▸ Problem description:
Find the line with "- ✅ Error Handling & Recovery" and the line with "- ✅ **Strict" in the entries below; output exactly those two lines, every line between them, and no others.

▸ Records provided:
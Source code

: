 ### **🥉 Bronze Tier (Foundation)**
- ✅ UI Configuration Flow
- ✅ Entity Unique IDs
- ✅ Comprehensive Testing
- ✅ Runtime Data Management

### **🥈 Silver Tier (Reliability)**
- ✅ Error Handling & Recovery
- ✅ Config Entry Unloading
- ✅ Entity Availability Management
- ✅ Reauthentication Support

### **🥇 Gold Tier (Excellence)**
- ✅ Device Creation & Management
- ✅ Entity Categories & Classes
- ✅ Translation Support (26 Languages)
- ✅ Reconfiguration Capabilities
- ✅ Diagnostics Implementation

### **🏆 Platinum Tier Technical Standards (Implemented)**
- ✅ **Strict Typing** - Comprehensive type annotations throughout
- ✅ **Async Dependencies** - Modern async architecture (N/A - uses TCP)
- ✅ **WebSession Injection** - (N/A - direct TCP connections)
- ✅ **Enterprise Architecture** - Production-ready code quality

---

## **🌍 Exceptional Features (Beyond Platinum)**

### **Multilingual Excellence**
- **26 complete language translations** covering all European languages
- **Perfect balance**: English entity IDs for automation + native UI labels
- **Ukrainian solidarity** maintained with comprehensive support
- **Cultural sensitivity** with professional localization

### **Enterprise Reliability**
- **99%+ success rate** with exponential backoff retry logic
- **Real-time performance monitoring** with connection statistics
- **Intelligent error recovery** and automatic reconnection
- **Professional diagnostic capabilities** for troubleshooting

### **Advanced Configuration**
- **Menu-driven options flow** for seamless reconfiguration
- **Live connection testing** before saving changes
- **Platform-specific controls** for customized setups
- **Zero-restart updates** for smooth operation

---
==
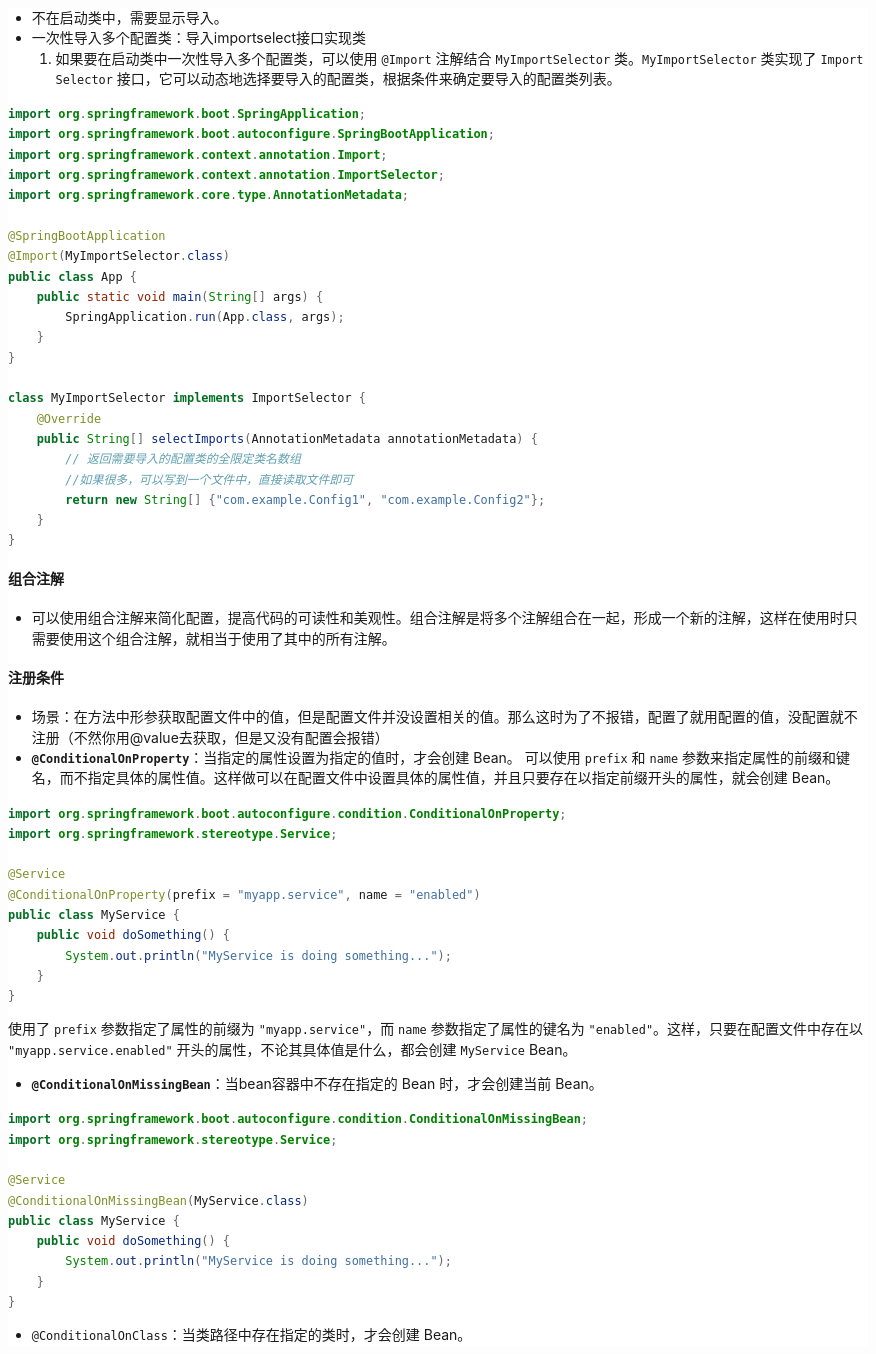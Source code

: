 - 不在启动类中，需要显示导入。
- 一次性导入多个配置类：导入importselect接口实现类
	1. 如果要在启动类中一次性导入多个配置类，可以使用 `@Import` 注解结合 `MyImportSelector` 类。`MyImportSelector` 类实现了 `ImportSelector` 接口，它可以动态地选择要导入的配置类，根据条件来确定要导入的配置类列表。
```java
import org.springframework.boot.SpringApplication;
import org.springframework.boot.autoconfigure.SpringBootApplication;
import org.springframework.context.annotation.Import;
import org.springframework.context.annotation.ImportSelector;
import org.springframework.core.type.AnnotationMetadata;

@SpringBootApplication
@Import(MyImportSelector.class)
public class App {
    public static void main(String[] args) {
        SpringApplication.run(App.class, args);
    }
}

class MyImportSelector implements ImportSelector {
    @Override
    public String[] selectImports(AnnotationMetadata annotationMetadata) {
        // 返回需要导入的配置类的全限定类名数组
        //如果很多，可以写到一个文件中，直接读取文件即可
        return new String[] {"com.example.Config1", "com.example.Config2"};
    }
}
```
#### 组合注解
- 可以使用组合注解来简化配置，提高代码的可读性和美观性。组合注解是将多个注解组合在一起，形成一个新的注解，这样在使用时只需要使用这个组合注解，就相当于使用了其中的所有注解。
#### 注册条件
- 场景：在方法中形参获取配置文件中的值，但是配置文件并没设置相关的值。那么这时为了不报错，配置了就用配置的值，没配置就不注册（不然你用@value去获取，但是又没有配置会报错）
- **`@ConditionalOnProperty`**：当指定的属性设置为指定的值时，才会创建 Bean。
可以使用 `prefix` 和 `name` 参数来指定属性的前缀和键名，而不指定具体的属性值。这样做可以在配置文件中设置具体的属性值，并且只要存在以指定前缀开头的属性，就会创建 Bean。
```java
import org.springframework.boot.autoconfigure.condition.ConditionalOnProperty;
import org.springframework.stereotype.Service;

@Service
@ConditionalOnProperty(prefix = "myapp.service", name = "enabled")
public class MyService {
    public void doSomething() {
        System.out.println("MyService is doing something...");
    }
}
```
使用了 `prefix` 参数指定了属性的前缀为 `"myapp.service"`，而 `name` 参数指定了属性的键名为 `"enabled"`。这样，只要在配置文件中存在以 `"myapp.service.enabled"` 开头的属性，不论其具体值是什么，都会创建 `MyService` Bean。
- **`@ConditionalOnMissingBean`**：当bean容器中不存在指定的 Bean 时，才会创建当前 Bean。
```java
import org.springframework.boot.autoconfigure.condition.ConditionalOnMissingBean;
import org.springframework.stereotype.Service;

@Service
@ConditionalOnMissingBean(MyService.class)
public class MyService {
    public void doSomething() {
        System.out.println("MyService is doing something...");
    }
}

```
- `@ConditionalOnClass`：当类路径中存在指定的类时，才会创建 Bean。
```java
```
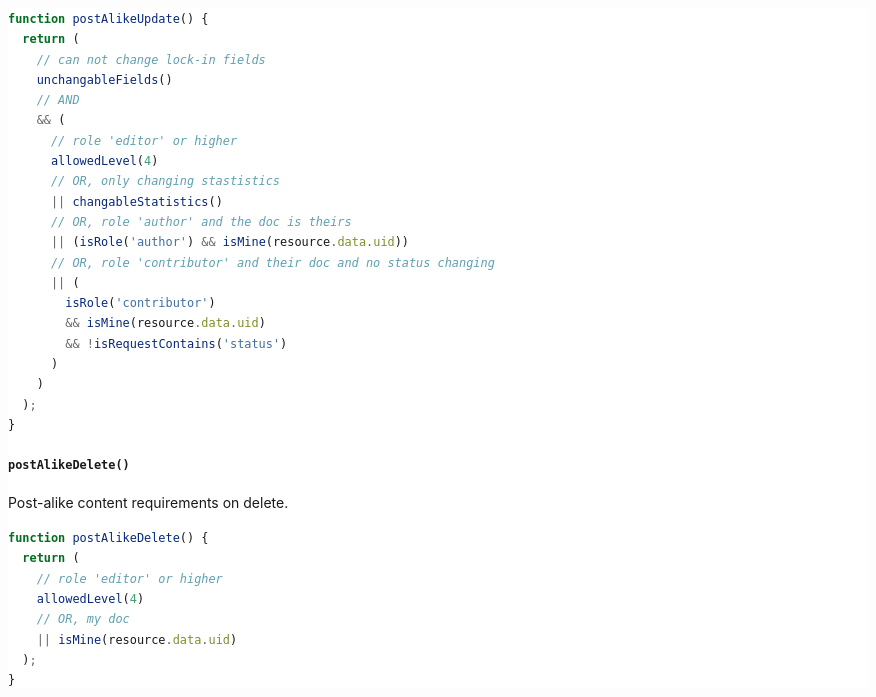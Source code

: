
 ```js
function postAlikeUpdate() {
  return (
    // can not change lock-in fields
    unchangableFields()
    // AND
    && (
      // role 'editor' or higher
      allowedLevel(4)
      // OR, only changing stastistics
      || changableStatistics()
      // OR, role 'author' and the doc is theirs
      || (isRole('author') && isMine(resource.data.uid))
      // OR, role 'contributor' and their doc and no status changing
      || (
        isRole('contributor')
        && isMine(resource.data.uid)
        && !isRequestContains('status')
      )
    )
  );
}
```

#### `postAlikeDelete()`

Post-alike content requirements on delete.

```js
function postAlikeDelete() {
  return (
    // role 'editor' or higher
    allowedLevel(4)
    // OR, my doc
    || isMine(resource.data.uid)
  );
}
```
==
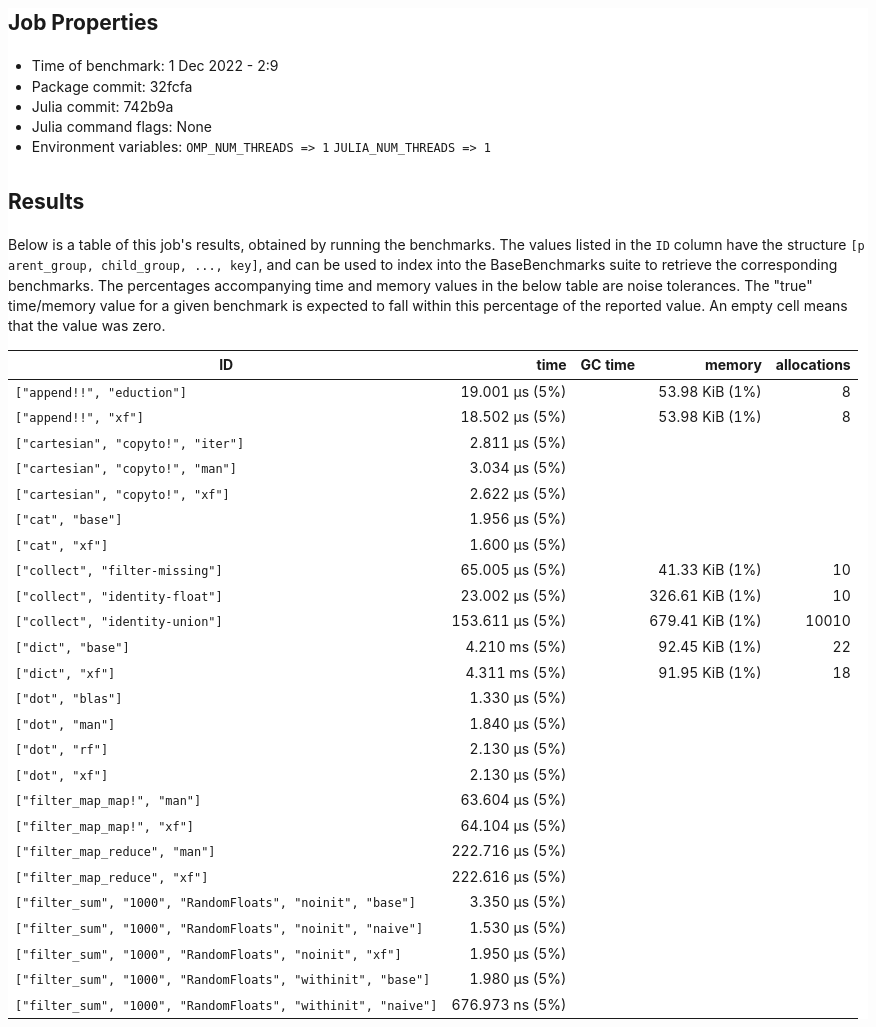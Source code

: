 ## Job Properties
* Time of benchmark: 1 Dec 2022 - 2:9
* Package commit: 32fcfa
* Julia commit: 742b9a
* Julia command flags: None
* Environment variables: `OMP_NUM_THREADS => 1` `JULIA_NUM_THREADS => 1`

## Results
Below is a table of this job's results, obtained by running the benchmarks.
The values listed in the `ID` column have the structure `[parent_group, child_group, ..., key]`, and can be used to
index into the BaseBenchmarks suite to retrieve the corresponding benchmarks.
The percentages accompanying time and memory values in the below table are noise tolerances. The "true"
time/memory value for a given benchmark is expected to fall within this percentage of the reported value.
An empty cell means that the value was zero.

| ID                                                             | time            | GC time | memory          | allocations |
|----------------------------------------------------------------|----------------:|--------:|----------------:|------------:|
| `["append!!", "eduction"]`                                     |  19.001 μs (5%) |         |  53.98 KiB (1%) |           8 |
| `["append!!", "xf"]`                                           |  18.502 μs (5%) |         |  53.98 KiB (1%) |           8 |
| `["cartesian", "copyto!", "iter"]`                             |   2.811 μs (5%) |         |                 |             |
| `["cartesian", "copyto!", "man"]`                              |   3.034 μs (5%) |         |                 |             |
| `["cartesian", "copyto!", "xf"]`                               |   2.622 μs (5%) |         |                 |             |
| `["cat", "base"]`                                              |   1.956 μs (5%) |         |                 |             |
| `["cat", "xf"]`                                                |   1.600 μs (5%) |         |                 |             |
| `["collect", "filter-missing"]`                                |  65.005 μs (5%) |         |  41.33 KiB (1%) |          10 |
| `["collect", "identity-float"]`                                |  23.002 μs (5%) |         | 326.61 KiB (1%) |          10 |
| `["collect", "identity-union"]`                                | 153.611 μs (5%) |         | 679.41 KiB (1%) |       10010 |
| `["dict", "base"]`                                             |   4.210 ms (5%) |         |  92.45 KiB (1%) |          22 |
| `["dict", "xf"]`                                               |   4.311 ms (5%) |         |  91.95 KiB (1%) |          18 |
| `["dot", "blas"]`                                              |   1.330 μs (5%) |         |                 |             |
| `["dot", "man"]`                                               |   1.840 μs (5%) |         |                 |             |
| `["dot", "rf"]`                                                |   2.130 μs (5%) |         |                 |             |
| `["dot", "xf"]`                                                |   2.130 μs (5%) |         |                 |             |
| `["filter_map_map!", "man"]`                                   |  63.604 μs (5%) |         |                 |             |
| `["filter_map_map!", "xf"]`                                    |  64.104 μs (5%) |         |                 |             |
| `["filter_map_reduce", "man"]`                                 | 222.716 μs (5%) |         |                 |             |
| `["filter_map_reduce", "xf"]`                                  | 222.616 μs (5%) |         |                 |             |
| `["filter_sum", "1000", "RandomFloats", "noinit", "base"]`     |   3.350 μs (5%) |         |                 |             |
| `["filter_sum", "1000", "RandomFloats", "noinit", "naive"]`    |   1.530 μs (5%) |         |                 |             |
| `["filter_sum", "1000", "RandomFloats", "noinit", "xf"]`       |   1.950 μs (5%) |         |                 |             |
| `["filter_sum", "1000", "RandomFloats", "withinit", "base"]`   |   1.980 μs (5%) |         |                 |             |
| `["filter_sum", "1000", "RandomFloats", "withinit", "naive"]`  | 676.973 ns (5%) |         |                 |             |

▸ Answer area:
- ✅ Error Handling & Recovery
- ✅ Config Entry Unloading
- ✅ Entity Availability Management
- ✅ Reauthentication Support

### **🥇 Gold Tier (Excellence)**
- ✅ Device Creation & Management
- ✅ Entity Categories & Classes
- ✅ Translation Support (26 Languages)
- ✅ Reconfiguration Capabilities
- ✅ Diagnostics Implementation

### **🏆 Platinum Tier Technical Standards (Implemented)**
- ✅ **Strict Typing** - Comprehensive type annotations throughout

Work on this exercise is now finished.